:: THE DATA

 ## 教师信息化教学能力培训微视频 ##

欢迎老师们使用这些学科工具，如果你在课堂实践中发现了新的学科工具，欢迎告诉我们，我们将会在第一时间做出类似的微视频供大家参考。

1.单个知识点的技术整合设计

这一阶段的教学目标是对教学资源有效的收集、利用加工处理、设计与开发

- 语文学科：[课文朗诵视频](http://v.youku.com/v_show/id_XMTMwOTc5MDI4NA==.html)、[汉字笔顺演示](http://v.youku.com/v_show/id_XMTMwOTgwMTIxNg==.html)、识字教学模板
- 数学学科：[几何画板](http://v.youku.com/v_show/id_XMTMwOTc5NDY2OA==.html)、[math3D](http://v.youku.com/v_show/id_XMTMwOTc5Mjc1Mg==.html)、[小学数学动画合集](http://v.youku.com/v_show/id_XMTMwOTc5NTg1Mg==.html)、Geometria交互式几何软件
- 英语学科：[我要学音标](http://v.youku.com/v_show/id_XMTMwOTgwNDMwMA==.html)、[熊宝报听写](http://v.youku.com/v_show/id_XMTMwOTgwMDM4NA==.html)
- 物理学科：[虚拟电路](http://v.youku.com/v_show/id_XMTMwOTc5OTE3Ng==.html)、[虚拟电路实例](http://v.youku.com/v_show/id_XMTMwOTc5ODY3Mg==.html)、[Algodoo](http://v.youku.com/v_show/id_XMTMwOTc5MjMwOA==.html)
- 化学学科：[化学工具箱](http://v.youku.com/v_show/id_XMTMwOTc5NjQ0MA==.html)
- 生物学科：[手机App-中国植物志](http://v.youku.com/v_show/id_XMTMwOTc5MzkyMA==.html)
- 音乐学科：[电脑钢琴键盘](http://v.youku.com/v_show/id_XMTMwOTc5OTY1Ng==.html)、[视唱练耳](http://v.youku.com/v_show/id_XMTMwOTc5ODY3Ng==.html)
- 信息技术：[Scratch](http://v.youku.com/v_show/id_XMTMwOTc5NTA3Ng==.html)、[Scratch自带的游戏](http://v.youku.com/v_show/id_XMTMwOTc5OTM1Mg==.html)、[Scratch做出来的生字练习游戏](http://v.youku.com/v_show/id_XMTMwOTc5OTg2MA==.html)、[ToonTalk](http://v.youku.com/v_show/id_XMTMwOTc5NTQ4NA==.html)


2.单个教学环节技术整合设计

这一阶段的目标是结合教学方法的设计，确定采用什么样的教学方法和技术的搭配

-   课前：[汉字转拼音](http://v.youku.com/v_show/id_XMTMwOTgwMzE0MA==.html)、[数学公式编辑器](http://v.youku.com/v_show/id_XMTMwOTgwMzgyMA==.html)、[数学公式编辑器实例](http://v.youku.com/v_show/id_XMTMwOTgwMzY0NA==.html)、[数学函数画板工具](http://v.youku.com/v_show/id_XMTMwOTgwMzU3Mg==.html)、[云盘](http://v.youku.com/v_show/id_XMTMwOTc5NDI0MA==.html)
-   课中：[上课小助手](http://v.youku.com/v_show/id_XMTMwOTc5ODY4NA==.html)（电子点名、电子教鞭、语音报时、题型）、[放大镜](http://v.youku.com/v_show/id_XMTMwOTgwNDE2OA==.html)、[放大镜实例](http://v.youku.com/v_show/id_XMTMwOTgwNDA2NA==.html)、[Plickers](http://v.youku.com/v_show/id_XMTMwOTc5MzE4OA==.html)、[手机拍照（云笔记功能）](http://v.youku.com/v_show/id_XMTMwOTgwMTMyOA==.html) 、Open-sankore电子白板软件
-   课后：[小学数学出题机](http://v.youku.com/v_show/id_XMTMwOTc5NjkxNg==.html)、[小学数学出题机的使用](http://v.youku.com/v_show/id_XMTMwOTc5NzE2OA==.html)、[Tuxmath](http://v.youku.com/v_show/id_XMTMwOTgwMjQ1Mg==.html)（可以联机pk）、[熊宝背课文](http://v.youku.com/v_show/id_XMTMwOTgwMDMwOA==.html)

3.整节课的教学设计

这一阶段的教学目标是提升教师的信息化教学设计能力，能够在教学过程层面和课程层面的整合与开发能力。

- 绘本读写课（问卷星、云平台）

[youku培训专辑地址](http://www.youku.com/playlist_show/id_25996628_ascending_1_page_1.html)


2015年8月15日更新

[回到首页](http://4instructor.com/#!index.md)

::::

HOW TO COMPLETE THIS TASK - For the lines above, output exactly those from the line containing "- 英语学科：[我要学音标]" through the line containing "- 化学学科：[化学工具箱]", and skip the others.

SOLUTION TO THIS PROBLEM -
- 英语学科：[我要学音标](http://v.youku.com/v_show/id_XMTMwOTgwNDMwMA==.html)、[熊宝报听写](http://v.youku.com/v_show/id_XMTMwOTgwMDM4NA==.html)
- 物理学科：[虚拟电路](http://v.youku.com/v_show/id_XMTMwOTc5OTE3Ng==.html)、[虚拟电路实例](http://v.youku.com/v_show/id_XMTMwOTc5ODY3Mg==.html)、[Algodoo](http://v.youku.com/v_show/id_XMTMwOTc5MjMwOA==.html)
- 化学学科：[化学工具箱](http://v.youku.com/v_show/id_XMTMwOTc5NjQ0MA==.html)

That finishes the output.